Benny was very afraid that they will see him but eventually he wasn’t noticed. “The nasties” as he began to call them, passed by without a single look at his side. Benny took a sigh of relief. Now there’s left only to wait while they will go away.
“I think no one would believe me if I will tell about it.” he thought. “Damn, there is actually nothing to tell. Did I see something scary or weird? Hell no! Just a fucking dude with a fucking dog. Guys will just laugh at me if I will share this. You got to see it by your own eyes to understand what’s wrong here.”

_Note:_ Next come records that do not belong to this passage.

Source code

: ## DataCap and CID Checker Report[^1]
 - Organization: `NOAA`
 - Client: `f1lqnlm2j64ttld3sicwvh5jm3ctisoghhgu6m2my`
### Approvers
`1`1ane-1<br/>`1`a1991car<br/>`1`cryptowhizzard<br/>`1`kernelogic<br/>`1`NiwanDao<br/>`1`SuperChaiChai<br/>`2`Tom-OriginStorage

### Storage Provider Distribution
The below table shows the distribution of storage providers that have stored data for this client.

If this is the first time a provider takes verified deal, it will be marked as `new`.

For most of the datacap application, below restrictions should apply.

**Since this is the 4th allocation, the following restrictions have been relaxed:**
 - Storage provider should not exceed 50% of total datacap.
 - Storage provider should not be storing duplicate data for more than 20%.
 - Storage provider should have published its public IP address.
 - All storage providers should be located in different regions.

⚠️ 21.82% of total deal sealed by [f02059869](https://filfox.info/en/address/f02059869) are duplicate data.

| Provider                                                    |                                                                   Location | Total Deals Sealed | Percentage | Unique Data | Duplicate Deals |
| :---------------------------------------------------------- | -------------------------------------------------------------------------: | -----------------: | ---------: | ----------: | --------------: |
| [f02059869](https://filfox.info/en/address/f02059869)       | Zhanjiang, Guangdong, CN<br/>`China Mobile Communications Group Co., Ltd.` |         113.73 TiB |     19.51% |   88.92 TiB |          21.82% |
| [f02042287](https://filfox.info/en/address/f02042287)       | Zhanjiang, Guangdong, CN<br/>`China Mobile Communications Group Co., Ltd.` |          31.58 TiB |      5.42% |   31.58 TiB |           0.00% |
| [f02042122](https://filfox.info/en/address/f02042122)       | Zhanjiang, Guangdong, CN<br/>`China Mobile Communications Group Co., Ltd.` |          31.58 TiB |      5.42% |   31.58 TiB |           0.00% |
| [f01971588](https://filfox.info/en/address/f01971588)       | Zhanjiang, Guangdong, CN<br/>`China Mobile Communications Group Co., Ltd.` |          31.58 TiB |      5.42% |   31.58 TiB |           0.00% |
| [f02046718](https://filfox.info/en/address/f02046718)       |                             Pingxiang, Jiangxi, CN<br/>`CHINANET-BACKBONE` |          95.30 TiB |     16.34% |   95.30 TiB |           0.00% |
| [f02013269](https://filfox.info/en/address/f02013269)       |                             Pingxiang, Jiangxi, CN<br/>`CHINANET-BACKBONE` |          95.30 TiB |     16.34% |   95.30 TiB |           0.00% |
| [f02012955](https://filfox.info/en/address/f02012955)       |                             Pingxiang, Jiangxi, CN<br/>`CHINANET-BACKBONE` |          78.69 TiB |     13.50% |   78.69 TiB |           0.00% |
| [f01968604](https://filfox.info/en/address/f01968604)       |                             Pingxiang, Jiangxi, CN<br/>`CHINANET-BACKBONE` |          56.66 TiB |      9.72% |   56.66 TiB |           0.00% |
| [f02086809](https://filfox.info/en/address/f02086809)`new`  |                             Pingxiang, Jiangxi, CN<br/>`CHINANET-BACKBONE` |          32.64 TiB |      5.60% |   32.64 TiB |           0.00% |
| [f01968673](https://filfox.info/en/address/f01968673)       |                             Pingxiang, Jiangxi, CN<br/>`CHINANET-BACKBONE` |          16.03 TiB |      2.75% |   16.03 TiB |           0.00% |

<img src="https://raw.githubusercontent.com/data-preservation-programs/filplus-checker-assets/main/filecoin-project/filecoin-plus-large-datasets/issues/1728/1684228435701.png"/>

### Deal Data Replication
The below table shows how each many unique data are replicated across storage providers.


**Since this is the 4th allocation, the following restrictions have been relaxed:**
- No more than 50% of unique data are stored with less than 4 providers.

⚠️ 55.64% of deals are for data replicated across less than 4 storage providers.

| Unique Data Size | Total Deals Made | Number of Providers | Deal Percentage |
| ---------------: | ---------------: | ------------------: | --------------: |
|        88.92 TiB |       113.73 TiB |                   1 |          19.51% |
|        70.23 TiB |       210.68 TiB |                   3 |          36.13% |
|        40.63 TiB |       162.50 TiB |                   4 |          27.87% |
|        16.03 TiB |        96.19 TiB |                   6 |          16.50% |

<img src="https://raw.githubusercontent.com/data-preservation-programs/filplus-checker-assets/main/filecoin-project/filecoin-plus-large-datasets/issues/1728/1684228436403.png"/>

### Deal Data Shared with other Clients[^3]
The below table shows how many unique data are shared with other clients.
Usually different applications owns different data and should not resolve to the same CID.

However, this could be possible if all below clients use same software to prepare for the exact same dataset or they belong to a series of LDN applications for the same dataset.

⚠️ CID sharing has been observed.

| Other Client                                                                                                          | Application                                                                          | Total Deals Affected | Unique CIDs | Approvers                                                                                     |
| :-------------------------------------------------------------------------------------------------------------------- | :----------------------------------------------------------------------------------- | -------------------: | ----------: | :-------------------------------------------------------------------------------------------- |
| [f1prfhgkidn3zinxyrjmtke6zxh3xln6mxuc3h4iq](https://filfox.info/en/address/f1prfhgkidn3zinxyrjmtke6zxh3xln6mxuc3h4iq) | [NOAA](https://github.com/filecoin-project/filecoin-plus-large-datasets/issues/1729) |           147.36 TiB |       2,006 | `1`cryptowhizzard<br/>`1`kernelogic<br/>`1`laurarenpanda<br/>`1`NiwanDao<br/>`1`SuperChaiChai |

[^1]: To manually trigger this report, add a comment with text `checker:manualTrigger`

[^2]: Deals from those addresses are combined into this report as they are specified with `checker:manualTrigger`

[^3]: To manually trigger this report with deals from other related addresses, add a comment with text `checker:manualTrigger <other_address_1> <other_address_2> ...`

Unexpectedly the memoirs about past life have gushed over him. Seven years ago his wife and daughter died in the fire when their family mansion burned down. Ben was in the office back then. A neighbor informed him by the phone, what’s happened. Benny arrived home, took the last look in the eyes of his choked family and… went to exile, during the minute turned from successful businessman into a vagabond. By that moment he had only few hundred dollars in his pockets and forgot the fact that he owns large bank account and a pack of securities. Even for a moment he didn’t think about destiny of his property as well as about his own fate. Only the vague fear of divine punishment has kept him in this life. But now… now he got a chance to die without killing himself. So he did his choice.

Benny stood up and ran after the “nasties”.
“Hey you!” he shouted. “Stop, whoever you would be!”
The man stopped, turned around and looked at Ben. After few seconds he grinned contemptuously and pronounced:
“Bud. You may call me Bud.”
The dog named Harm took a look at vagabond too. Then it sniffed and turned away. “The nasties” continued their path without a try to attack him.
Benny was stunned. “So, I was wrong?” he thought, scratching his wet beard. “He’s just a normal man, not a devil? So he might consider me a mad man.”
Meanwhile Bud and his dog have dissolved in the darkness of night park.
“Unfortunately, I cannot prove the opposite.” said Stern to himself. “Am I really not a madman?” he moaned, falling onto his knees. “Didn’t I gone crazy seven years ago?”
It was his last thought. The silver sword fallen from heaven, broke his mind and cleared his memory. The man named Benjamin Stern didn't exist anymore.